ただ諸葛亮から禁欲するようにとの強制があったが、それを無視して酒と女の毎日を過ごし、敵の策で、諸葛亮が蜀に逆らうという噂が流れると、劉禅はもう少しで長安を落とせそうになった諸葛亮軍に撤退を命じ、諸葛亮を都、成都に呼び戻すという、愚昧ぶりを見せ、諸葛亮はそれに呆れ、さらに劉禅が以前見たときよりも、肥満しているのを見ると、蒋琬と費禕に、劉禅の生活を正すよう命じたが、効果はなかった。

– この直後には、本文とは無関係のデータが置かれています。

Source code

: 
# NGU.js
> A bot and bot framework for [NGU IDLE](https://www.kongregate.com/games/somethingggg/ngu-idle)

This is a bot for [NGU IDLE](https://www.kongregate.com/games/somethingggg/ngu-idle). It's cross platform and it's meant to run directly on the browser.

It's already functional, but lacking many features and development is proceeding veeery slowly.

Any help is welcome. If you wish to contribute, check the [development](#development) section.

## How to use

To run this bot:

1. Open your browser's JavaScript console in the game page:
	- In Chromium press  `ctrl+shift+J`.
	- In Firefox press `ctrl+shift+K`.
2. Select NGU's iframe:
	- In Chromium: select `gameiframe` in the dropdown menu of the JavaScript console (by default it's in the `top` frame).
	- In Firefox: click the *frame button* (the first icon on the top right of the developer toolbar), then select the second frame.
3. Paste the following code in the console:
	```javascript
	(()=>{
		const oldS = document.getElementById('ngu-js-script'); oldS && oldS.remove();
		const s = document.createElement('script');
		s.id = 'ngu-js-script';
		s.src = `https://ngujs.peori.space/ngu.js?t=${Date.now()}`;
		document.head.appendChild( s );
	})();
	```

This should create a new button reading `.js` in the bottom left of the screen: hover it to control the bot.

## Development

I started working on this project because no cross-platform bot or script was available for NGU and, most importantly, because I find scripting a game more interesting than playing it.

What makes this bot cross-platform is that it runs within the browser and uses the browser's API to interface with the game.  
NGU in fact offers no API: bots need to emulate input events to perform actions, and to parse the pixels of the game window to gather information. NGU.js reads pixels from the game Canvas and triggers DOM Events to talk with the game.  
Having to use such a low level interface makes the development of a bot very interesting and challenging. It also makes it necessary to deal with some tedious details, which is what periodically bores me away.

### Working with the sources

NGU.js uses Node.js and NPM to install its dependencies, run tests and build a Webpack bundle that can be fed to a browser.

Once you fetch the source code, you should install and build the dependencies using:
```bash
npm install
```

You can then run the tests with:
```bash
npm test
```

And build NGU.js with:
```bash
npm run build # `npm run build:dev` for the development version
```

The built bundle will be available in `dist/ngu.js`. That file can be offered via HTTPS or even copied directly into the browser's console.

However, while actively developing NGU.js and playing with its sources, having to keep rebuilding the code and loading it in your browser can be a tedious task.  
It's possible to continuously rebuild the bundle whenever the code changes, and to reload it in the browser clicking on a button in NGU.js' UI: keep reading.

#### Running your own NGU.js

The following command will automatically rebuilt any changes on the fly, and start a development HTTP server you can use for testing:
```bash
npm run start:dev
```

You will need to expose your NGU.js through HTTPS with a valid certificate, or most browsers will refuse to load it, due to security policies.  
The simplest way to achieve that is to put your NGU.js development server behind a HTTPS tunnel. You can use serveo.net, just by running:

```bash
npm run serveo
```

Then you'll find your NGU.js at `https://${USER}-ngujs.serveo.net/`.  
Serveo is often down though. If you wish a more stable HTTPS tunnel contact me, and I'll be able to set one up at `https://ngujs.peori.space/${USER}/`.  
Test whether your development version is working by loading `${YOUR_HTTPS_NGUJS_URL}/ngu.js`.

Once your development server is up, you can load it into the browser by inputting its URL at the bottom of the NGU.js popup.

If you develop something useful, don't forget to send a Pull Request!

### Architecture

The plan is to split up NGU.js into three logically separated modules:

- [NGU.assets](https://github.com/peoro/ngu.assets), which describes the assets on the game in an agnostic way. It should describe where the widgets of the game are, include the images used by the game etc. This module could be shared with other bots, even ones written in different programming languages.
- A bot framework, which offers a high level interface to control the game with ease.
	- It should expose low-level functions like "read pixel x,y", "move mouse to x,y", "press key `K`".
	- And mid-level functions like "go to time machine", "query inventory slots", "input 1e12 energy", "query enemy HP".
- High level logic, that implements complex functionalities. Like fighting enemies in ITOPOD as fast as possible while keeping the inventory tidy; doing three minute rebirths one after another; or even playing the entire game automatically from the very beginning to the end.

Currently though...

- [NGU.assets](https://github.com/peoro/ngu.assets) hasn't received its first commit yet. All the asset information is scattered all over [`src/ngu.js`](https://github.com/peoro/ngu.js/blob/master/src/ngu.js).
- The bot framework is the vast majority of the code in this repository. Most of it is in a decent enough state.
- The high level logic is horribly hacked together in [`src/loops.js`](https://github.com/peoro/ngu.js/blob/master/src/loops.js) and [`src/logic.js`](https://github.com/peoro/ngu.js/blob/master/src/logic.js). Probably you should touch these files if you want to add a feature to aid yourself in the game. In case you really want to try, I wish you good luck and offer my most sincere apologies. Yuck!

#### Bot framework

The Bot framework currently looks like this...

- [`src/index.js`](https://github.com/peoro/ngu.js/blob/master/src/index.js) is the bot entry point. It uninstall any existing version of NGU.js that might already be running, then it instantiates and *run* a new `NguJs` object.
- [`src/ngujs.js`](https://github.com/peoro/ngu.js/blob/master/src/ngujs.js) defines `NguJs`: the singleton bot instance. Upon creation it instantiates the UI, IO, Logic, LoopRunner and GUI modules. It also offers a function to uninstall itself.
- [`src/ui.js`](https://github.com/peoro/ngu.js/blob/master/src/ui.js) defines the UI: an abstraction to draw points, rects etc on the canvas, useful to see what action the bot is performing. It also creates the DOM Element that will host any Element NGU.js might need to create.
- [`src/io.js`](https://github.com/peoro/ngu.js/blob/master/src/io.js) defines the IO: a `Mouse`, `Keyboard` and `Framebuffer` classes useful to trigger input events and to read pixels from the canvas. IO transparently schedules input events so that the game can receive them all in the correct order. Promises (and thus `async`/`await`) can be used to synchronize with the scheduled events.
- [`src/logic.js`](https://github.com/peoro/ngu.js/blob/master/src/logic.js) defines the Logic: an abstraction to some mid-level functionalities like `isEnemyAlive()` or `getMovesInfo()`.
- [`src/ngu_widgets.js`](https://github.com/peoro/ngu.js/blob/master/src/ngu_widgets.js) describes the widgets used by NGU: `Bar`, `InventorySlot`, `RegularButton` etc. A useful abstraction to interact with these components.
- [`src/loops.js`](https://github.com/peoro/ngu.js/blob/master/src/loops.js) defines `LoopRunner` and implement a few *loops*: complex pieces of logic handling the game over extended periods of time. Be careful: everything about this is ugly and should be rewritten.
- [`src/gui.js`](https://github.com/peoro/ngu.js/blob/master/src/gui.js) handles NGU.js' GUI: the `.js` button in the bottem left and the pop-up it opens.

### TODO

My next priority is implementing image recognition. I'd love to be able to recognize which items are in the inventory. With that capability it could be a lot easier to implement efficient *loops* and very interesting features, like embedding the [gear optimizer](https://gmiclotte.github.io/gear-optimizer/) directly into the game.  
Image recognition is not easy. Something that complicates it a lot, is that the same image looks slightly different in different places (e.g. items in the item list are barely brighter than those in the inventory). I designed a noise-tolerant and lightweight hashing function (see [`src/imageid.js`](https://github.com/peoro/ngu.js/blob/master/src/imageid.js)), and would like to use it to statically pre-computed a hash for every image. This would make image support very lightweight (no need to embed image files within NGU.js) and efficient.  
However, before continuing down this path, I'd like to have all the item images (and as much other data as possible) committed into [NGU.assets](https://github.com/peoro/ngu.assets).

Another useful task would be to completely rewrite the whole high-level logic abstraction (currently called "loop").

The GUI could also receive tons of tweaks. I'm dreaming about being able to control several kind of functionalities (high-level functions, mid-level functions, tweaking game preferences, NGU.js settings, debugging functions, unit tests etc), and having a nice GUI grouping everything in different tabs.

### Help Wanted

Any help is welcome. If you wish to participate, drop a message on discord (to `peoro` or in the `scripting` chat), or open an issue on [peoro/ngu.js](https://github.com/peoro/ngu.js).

諸葛亮が死ぬと、しばらくの間は内政に努めることになるが、その後諸葛亮の後を継いだ姜維が再度北伐を開始する。
姜維のいない間に劉禅は、宦官である黄皓を寵愛し、黄皓は劉禅にへりくだり、劉禅の気侭に付き合い、劉禅を堕落していった。
劉禅が全く状況の知らない中、魏の将軍であるケ艾が綿竹関で諸葛瞻、諸葛尚軍が戦死し、成都に迫ると、ようやくことの次第を知った劉禅は、降伏しようと決める。
それに対し、劉禅の子供である劉[言甚]が降伏に反対するも、劉禅はそれを無視して魏に降伏し、蜀帝国は滅びた。
劉禅は洛陽に移され、その時司馬昭が「蜀は恋しいか」と尋ねると、「ここは楽しいので恋しくありません」と答えると、魏の人ですら呆気に取られ、諸葛亮が存命中でも、結果は同じであったろうと、感じた。
劉禅はその後安楽公に封ぜられ、領地は一万戸、子孫で侯についたものは、五十人以上いたという。